━━━━━ Records shown

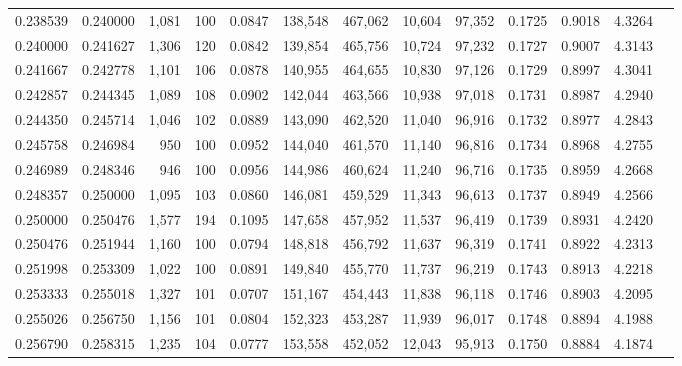 \begin{tabular}{rrrrrrrrrrrrr}
0.238539 & 0.240000 &  1,081 &   100 &                                     0.0847 & 138,548 & 467,062 &  10,604 &  97,352 & 0.1725 & 0.9018 & 4.3264 \\
0.240000 & 0.241627 &  1,306 &   120 &                                     0.0842 & 139,854 & 465,756 &  10,724 &  97,232 & 0.1727 & 0.9007 & 4.3143 \\
0.241667 & 0.242778 &  1,101 &   106 &                                     0.0878 & 140,955 & 464,655 &  10,830 &  97,126 & 0.1729 & 0.8997 & 4.3041 \\
0.242857 & 0.244345 &  1,089 &   108 &                                     0.0902 & 142,044 & 463,566 &  10,938 &  97,018 & 0.1731 & 0.8987 & 4.2940 \\
0.244350 & 0.245714 &  1,046 &   102 &                                     0.0889 & 143,090 & 462,520 &  11,040 &  96,916 & 0.1732 & 0.8977 & 4.2843 \\
0.245758 & 0.246984 &    950 &   100 &                                     0.0952 & 144,040 & 461,570 &  11,140 &  96,816 & 0.1734 & 0.8968 & 4.2755 \\
0.246989 & 0.248346 &    946 &   100 &                                     0.0956 & 144,986 & 460,624 &  11,240 &  96,716 & 0.1735 & 0.8959 & 4.2668 \\
0.248357 & 0.250000 &  1,095 &   103 &                                     0.0860 & 146,081 & 459,529 &  11,343 &  96,613 & 0.1737 & 0.8949 & 4.2566 \\
0.250000 & 0.250476 &  1,577 &   194 &                                     0.1095 & 147,658 & 457,952 &  11,537 &  96,419 & 0.1739 & 0.8931 & 4.2420 \\
0.250476 & 0.251944 &  1,160 &   100 &                                     0.0794 & 148,818 & 456,792 &  11,637 &  96,319 & 0.1741 & 0.8922 & 4.2313 \\
0.251998 & 0.253309 &  1,022 &   100 &                                     0.0891 & 149,840 & 455,770 &  11,737 &  96,219 & 0.1743 & 0.8913 & 4.2218 \\
0.253333 & 0.255018 &  1,327 &   101 &                                     0.0707 & 151,167 & 454,443 &  11,838 &  96,118 & 0.1746 & 0.8903 & 4.2095 \\
0.255026 & 0.256750 &  1,156 &   101 &                                     0.0804 & 152,323 & 453,287 &  11,939 &  96,017 & 0.1748 & 0.8894 & 4.1988 \\
0.256790 & 0.258315 &  1,235 &   104 &                                     0.0777 & 153,558 & 452,052 &  12,043 &  95,913 & 0.1750 & 0.8884 & 4.1874 \\

\end{tabular}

━━━━━━━━━━

> **Assigned task**:
Set down each entry again exactly as written. Pictures stay out.

> **Completed task**:
 \begin{tabular}{rrrrrrrrrrrrr}
0.238539 & 0.240000 &  1,081 &   100 &                                     0.0847 & 138,548 & 467,062 &  10,604 &  97,352 & 0.1725 & 0.9018 & 4.3264 \\
0.240000 & 0.241627 &  1,306 &   120 &                                     0.0842 & 139,854 & 465,756 &  10,724 &  97,232 & 0.1727 & 0.9007 & 4.3143 \\
0.241667 & 0.242778 &  1,101 &   106 &                                     0.0878 & 140,955 & 464,655 &  10,830 &  97,126 & 0.1729 & 0.8997 & 4.3041 \\
0.242857 & 0.244345 &  1,089 &   108 &                                     0.0902 & 142,044 & 463,566 &  10,938 &  97,018 & 0.1731 & 0.8987 & 4.2940 \\
0.244350 & 0.245714 &  1,046 &   102 &                                     0.0889 & 143,090 & 462,520 &  11,040 &  96,916 & 0.1732 & 0.8977 & 4.2843 \\
0.245758 & 0.246984 &    950 &   100 &                                     0.0952 & 144,040 & 461,570 &  11,140 &  96,816 & 0.1734 & 0.8968 & 4.2755 \\
0.246989 & 0.248346 &    946 &   100 &                                     0.0956 & 144,986 & 460,624 &  11,240 &  96,716 & 0.1735 & 0.8959 & 4.2668 \\
0.248357 & 0.250000 &  1,095 &   103 &                                     0.0860 & 146,081 & 459,529 &  11,343 &  96,613 & 0.1737 & 0.8949 & 4.2566 \\
0.250000 & 0.250476 &  1,577 &   194 &                                     0.1095 & 147,658 & 457,952 &  11,537 &  96,419 & 0.1739 & 0.8931 & 4.2420 \\
0.250476 & 0.251944 &  1,160 &   100 &                                     0.0794 & 148,818 & 456,792 &  11,637 &  96,319 & 0.1741 & 0.8922 & 4.2313 \\
0.251998 & 0.253309 &  1,022 &   100 &                                     0.0891 & 149,840 & 455,770 &  11,737 &  96,219 & 0.1743 & 0.8913 & 4.2218 \\
0.253333 & 0.255018 &  1,327 &   101 &                                     0.0707 & 151,167 & 454,443 &  11,838 &  96,118 & 0.1746 & 0.8903 & 4.2095 \\
0.255026 & 0.256750 &  1,156 &   101 &                                     0.0804 & 152,323 & 453,287 &  11,939 &  96,017 & 0.1748 & 0.8894 & 4.1988 \\
0.256790 & 0.258315 &  1,235 &   104 &                                     0.0777 & 153,558 & 452,052 &  12,043 &  95,913 & 0.1750 & 0.8884 & 4.1874 \\

\end{tabular}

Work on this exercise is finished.